• _Task prompt_
Your answer must contain each line of the listing in which "costjerk" appears, copied in full.

::: Information provided

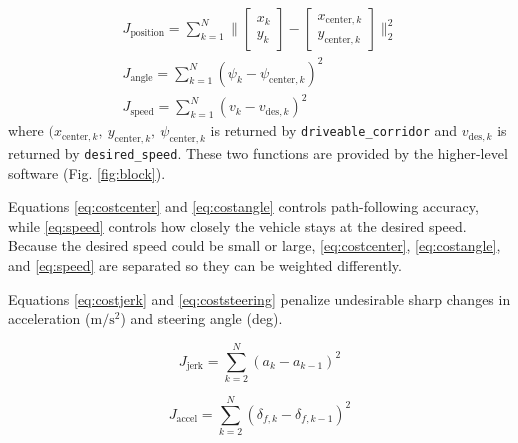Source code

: \documentclass[letterpaper, 10 pt, conference]{ieeeconf}  %
\begin{document}
 \begin{gather}
 J_{\text{position}} = \sum_{k=1}^N\big\| \begin{bmatrix}
 x_k\\y_k
 \end{bmatrix} - \begin{bmatrix}
 x_{\text{center},k}\\y_{\text{center},k}
 \end{bmatrix} \big\|_2^2
  \label{eq:costcenter}
 \\
 J_{\text{angle}} = \sum_{k=1}^N (\psi_k - \psi_{\text{center},k})^2
 \label{eq:costangle}
 \\
  J_{\text{speed}} = \sum_{k=1}^N (v_k - v_{\text{des},k})^2
 \label{eq:speed}
 \end{gather}
 where $(x_{\text{center},k},\ y_{\text{center},k},\ \psi_{\text{center},k}$ is returned by \texttt{driveable\_corridor} and $v_{\text{des},k}$ is returned by \texttt{desired\_speed}. These two functions are provided by the higher-level software (Fig. \ref{fig:block}).
 
 
 
 Equations \eqref{eq:costcenter} and \eqref{eq:costangle} controls path-following accuracy, while \eqref{eq:speed} controls how closely the vehicle stays at the desired speed. Because the desired speed could be small or large, \eqref{eq:costcenter}, \eqref{eq:costangle}, and \eqref{eq:speed} are separated so they can be weighted differently.
 
 
 Equations \eqref{eq:costjerk} and \eqref{eq:coststeering} penalize undesirable sharp changes in acceleration ($\text{m}/\text{s}^2$) and steering angle (deg).
 
 \begin{equation}
 J_{\text{jerk}} = \sum_{k=2}^N (a_k - a_{k-1})^2
 \label{eq:costjerk}
 \end{equation}
 
 \begin{equation}
 J_{\text{accel}} = \sum_{k=2}^N (\delta_{f,k} - \delta_{f,k-1})^2
 \label{eq:coststeering}
 \end{equation}
 
\end{document}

::::::

• _Response below_
 Equations \eqref{eq:costjerk} and \eqref{eq:coststeering} penalize undesirable sharp changes in acceleration ($\text{m}/\text{s}^2$) and steering angle (deg).
 \label{eq:costjerk}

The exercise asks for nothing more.